WHAT IS REQUIRED:
Each line holding the string "repository" is to be copied from the data.

DATASET EXTRACT:
◇ ◇ ◇ ◇ ◇ ◇ ◇
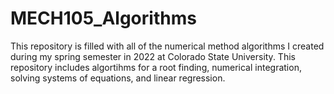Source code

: # MECH105_Algorithms
This repository is filled with all of the numerical method algorithms I created during my spring semester in 2022 at Colorado State University.
This repository includes algortihms for a root finding, numerical integration, solving systems of equations, and linear regression.
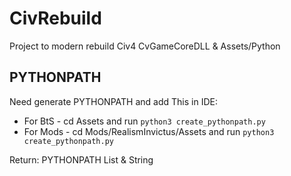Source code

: 
CivRebuild
==========

Project to modern rebuild Civ4 CvGameCoreDLL & Assets/Python


PYTHONPATH
----------

Need generate PYTHONPATH and add This in IDE:
* For BtS - cd Assets and run ``python3 create_pythonpath.py``
* For Mods - cd Mods/RealismInvictus/Assets and run ``python3 create_pythonpath.py`` 

Return: PYTHONPATH List & String

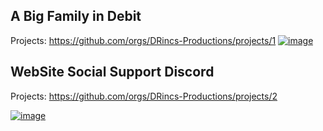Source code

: ## A Big Family in Debit
Projects: https://github.com/orgs/DRincs-Productions/projects/1
[![image](https://user-images.githubusercontent.com/67595890/212488654-6a435e5f-0270-40ad-b37d-ac4f31c2e8d8.png)](https://github.com/orgs/DRincs-Productions/projects/1)

## WebSite Social Support Discord
Projects: https://github.com/orgs/DRincs-Productions/projects/2

[![image](https://user-images.githubusercontent.com/67595890/212488765-10a26a4d-a64a-41d1-a978-897111e9d446.png)](https://github.com/orgs/DRincs-Productions/projects/2)
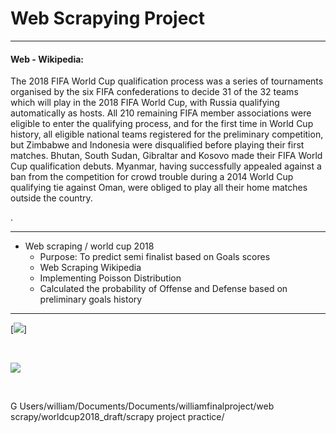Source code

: # Web Scrapying Project 

---

#### Web - Wikipedia:

The 2018 FIFA World Cup qualification process was a series of tournaments organised by the six FIFA confederations to decide 31 of the 32 teams which will play in the 2018 FIFA World Cup, with Russia qualifying automatically as hosts. All 210 remaining FIFA member associations were eligible to enter the qualifying process, and for the first time in World Cup history, all eligible national teams registered for the preliminary competition, but Zimbabwe and Indonesia were disqualified before playing their first matches. Bhutan, South Sudan, Gibraltar and Kosovo made their FIFA World Cup qualification debuts. Myanmar, having successfully appealed against a ban from the competition for crowd trouble during a 2014 World Cup qualifying tie against Oman, were obliged to play all their home matches outside the country.

. 

---

- Web scraping / world cup 2018
  - Purpose: To predict semi finalist based on Goals scores 
  - Web Scraping Wikipedia 
  - Implementing Poisson Distribution
  - Calculated the probability of Offense and Defense based on preliminary goals history


---

[![](./images/pymle_cover_double_small.jpg)]


<br>

[![](./image/worldmap_2018.png)](https://www.amazon.com/Python-Machine-Learning-Sebastian-Raschka/dp/1783555130/ref=sr_1_1?ie=UTF8&qid=1470882464&sr=8-1&keywords=python+machine+learning)

<br>

G Users/william/Documents/Documents/williamfinalproject/web scrapy/worldcup2018_draft/scrapy project practice/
◇ ◇ ◇ ◇ ◇ ◇ ◇
EXERCISE OUTPUT:
This repository is filled with all of the numerical method algorithms I created during my spring semester in 2022 at Colorado State University.
This repository includes algortihms for a root finding, numerical integration, solving systems of equations, and linear regression.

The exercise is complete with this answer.